__Exercise__:
Could you write out every record below exactly, leaving the pictures out?

____________

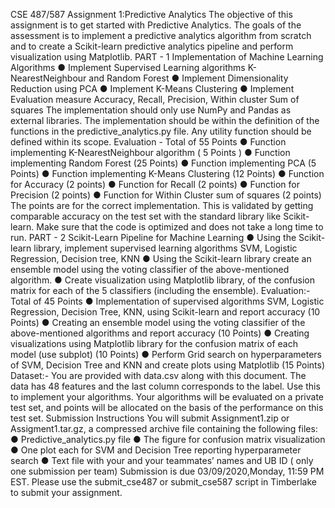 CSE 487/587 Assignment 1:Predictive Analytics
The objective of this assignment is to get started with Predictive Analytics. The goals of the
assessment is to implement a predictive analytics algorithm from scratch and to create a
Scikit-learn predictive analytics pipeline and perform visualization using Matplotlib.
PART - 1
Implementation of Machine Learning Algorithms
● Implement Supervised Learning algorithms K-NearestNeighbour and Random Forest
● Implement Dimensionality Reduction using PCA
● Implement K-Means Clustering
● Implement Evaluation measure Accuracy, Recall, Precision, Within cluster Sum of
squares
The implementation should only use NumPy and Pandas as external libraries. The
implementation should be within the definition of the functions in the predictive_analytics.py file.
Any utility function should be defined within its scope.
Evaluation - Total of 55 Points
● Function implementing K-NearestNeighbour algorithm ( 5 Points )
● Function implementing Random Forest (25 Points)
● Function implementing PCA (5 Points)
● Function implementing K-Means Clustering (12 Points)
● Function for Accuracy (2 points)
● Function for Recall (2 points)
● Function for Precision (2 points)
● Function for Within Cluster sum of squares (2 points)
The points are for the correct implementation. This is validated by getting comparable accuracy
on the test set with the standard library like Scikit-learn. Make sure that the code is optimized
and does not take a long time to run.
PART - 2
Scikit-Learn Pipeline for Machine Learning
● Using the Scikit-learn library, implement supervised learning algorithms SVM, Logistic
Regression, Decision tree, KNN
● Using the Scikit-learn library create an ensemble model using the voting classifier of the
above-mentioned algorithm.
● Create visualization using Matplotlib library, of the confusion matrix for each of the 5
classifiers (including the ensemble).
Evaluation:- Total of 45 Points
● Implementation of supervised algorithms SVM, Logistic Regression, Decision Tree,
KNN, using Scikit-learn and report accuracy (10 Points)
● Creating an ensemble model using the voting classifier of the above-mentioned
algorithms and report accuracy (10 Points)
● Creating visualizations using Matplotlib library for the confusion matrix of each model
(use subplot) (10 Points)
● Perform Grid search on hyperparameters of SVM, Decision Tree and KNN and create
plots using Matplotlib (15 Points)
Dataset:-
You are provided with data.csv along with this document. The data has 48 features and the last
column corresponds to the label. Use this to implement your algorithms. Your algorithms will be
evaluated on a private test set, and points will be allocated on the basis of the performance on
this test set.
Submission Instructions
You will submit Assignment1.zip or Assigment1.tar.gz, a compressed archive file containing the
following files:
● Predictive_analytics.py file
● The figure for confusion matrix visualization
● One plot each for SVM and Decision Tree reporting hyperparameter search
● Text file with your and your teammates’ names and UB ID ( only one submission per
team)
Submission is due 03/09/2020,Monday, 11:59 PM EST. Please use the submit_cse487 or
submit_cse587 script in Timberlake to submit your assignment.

____________

__Answer__:
 CSE 487/587 Assignment 1:Predictive Analytics
The objective of this assignment is to get started with Predictive Analytics. The goals of the
assessment is to implement a predictive analytics algorithm from scratch and to create a
Scikit-learn predictive analytics pipeline and perform visualization using Matplotlib.
PART - 1
Implementation of Machine Learning Algorithms
● Implement Supervised Learning algorithms K-NearestNeighbour and Random Forest
● Implement Dimensionality Reduction using PCA
● Implement K-Means Clustering
● Implement Evaluation measure Accuracy, Recall, Precision, Within cluster Sum of
squares
The implementation should only use NumPy and Pandas as external libraries. The
implementation should be within the definition of the functions in the predictive_analytics.py file.
Any utility function should be defined within its scope.
Evaluation - Total of 55 Points
● Function implementing K-NearestNeighbour algorithm ( 5 Points )
● Function implementing Random Forest (25 Points)
● Function implementing PCA (5 Points)
● Function implementing K-Means Clustering (12 Points)
● Function for Accuracy (2 points)
● Function for Recall (2 points)
● Function for Precision (2 points)
● Function for Within Cluster sum of squares (2 points)
The points are for the correct implementation. This is validated by getting comparable accuracy
on the test set with the standard library like Scikit-learn. Make sure that the code is optimized
and does not take a long time to run.
PART - 2
Scikit-Learn Pipeline for Machine Learning
● Using the Scikit-learn library, implement supervised learning algorithms SVM, Logistic
Regression, Decision tree, KNN
● Using the Scikit-learn library create an ensemble model using the voting classifier of the
above-mentioned algorithm.
● Create visualization using Matplotlib library, of the confusion matrix for each of the 5
classifiers (including the ensemble).
Evaluation:- Total of 45 Points
● Implementation of supervised algorithms SVM, Logistic Regression, Decision Tree,
KNN, using Scikit-learn and report accuracy (10 Points)
● Creating an ensemble model using the voting classifier of the above-mentioned
algorithms and report accuracy (10 Points)
● Creating visualizations using Matplotlib library for the confusion matrix of each model
(use subplot) (10 Points)
● Perform Grid search on hyperparameters of SVM, Decision Tree and KNN and create
plots using Matplotlib (15 Points)
Dataset:-
You are provided with data.csv along with this document. The data has 48 features and the last
column corresponds to the label. Use this to implement your algorithms. Your algorithms will be
evaluated on a private test set, and points will be allocated on the basis of the performance on
this test set.
Submission Instructions
You will submit Assignment1.zip or Assigment1.tar.gz, a compressed archive file containing the
following files:
● Predictive_analytics.py file
● The figure for confusion matrix visualization
● One plot each for SVM and Decision Tree reporting hyperparameter search
● Text file with your and your teammates’ names and UB ID ( only one submission per
team)
Submission is due 03/09/2020,Monday, 11:59 PM EST. Please use the submit_cse487 or
submit_cse587 script in Timberlake to submit your assignment.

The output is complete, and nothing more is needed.